I admit when I started working as a doctor I did examine family members but for the reasons I have given I would not do now. My stock phrase is "I know I'm a doctor but I'm not your doctor, I don't have your records but if you are concerned it would be appropriate to contact your GP."

DorisWallis · 09/08/2022 11:46

Thank you @Craver eloquently put 👍

MarshaMelrose · 09/08/2022 12:03

If you find something ie an abnormal sound what do you do? Presumably advice to call their GP - because you have got involved their GP will treat things differently.

I don't really understand this way of thinking. If you find an abnormal sound, surely, like you say, you advise going to the gp. If the gp thinks it needs treatment, they'll treat it. They're surely not going to say, your parents a doctor so I'm not going to treat you. And if they don't treat the condition and you think that's,wrong, surely you'd advise them to get a second opinion. But if the concern is that they might be influenced by the doctor relative and give the wrong treatment, then how do any doctors get their children treated?

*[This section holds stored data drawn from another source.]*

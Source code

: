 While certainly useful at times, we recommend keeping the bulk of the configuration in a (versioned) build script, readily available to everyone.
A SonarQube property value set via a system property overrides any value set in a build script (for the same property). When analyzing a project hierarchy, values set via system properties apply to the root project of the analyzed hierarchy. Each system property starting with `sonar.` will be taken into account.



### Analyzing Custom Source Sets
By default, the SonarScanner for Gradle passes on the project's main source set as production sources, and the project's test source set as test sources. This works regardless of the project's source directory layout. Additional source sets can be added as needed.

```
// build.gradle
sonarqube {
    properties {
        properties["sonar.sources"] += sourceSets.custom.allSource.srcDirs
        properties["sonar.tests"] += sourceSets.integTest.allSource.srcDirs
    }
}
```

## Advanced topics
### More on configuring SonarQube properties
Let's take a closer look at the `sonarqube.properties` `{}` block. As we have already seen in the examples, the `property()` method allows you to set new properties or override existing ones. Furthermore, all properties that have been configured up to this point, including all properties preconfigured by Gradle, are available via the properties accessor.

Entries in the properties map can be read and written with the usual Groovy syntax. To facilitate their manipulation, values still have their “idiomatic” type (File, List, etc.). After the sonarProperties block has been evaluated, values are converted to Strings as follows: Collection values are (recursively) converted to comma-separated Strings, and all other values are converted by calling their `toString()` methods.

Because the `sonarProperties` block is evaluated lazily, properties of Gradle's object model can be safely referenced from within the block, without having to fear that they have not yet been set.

It sounds like you'd prefer not to examine because, if you found an abnormal sound, then you'd have to do something about it? If your daughter said she had a mole on her back but she'd googled it and thinks it's OK so she's not following it up, would you say righto and leave a possible malignant mole? Or would you cast an eye over it? If you were on holiday and saw a suspicious mole on another holiday maker's back, would you say something or just not get involved.

I understand the ethics about prescribing and longterm treating but avoiding initial exams to determine seriousness because the gp might treat them differently seems weird, when the alternative of not examining might lead to them not seeking necessary treatment at all.

AnnaMagnani · 09/08/2022 12:12

It sounds like you'd prefer not to examine because, if you found an abnormal sound, then you'd have to do something about it? If your daughter said she had a mole on her back but she'd googled it and thinks it's OK so she's not following it up, would you say righto and leave a possible malignant mole? Or would you cast an eye over it? If you were on holiday and saw a suspicious mole on another holiday maker's back, would you say something or just not get involved.

I think you are over-estimating how skilled a lot of doctors are at looking at moles!

I have had absolutely no training in looking at a mole since medical school, it's not part of my work. OK so if it was a raging melanoma I'd be OK but all the subtle stuff in between, no bloody way.

If your family member asks you as a doctor to look at a mole, and examining moles is not part of your day job, you need to be upfront that a mole needs looking at by an expert, not yourself and not Google.